TANGERANG—Staf lapangan Koperasi Syariah Benteng Mikro Indonesia (Kopsyah BMI) harus terampil dalam menjalankan kegiatan rembug pusat (RP) sesuai sistematika pelaksanaanya. Untuk itu diperlukan pelaksanaan RP yang tertib akan menjamin kelancaran aktivitasnya.

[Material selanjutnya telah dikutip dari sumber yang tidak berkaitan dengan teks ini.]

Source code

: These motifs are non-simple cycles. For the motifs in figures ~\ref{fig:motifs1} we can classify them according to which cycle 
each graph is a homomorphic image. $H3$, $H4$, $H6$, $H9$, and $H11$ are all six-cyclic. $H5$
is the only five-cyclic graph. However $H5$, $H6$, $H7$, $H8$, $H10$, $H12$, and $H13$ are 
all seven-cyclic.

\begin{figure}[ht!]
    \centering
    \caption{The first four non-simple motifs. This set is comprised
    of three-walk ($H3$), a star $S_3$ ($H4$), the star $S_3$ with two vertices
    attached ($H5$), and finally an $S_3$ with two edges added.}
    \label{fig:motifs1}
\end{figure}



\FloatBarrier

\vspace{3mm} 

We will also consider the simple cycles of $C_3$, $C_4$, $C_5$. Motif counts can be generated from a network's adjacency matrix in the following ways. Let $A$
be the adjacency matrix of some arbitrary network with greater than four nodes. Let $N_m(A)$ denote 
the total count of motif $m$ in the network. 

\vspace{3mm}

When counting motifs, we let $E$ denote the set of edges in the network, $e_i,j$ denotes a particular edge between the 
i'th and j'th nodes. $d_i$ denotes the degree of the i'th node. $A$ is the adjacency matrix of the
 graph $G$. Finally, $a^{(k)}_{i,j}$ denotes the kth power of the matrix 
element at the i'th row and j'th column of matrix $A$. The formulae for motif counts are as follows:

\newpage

Pasalnya, staf lapang tidak hanya melayani aktivitas pelayanan koperasi, melainkan memiliki kepekaan sosial yang tinggi terhadap kondisi anggota.
Demikian dikatakan Presiden Direktur Kopsyah BMI Kamaruddin Batubara dalam Zoom Meeting rutin bersama seluruh karwayan Koperasi BMI , Jumat (5/11/21).
Lanjut pria yang karib disapa Kambara itu,staf lapangan harus bisa melakukan promosi sesuai dengan kondisi anggota. BMI memiliki 9 produk simpanan dan 9 produk pembiayaan yang menyentuh kehidupan dasar anggota.
“Jangan melakukan promosi jika materi yang dipromosikan tidak dibutuhkan anggota,” pesan Kambara.
Dia meminta staf lapanganmenjaga kedisiplinan anggota demi kelancaran aktivitas rembug pusat. Disiplin kehadiran, pembayaran, simpanan sukarela dan tempat duduknya sesuai SOP.
”Dengan begitu, baik staf lapang dan anggota akan terjalin hubungan yang baik, dari kondisi tersebut, kita belajar memahami kondisi anggota,” paparnya.
Selain itu, staf lapangan harus mampu melakukan motivasi. Staf lapang harus senantiasa memberikan motivasi di sela atau setiap akhir kegiatan RP.
Motivasi tidak harus kata-kata penambah semangat, dengan mendoakan semua anggota yang sudah mempercayakan tabungannya ke BMI juga membuat anggota semakin optimistis menjalankan usahanya.
Pesan Kambara, terkait dengan kegiatan pada Rabu dan Kamis 3-4 November 2021, di mana sebanyak 31 calon karyawan Kopsyah BMI mengikuti pembekalan teknik simulasi rembug pusat di Aula Yasril Muttaqien, Kantor Pusat Koperasi BMI, Kawasan Paramount Land, Gading Serpong, Tangerang.
Manajer SDM Kopsyah BMI Akhmad Jauhari menjelaskan, Staf Lapang (SL) menjadi garis depan pelayanan Koperasi BMI kepada anggota.
Untuk itu, BMI mengutamakan aspek akuntabilitas dan profesionalisme untuk memastikan setiap calon karyawan memahami rembug pusat sebagai aktivitas pelayanan BMI kepada anggota.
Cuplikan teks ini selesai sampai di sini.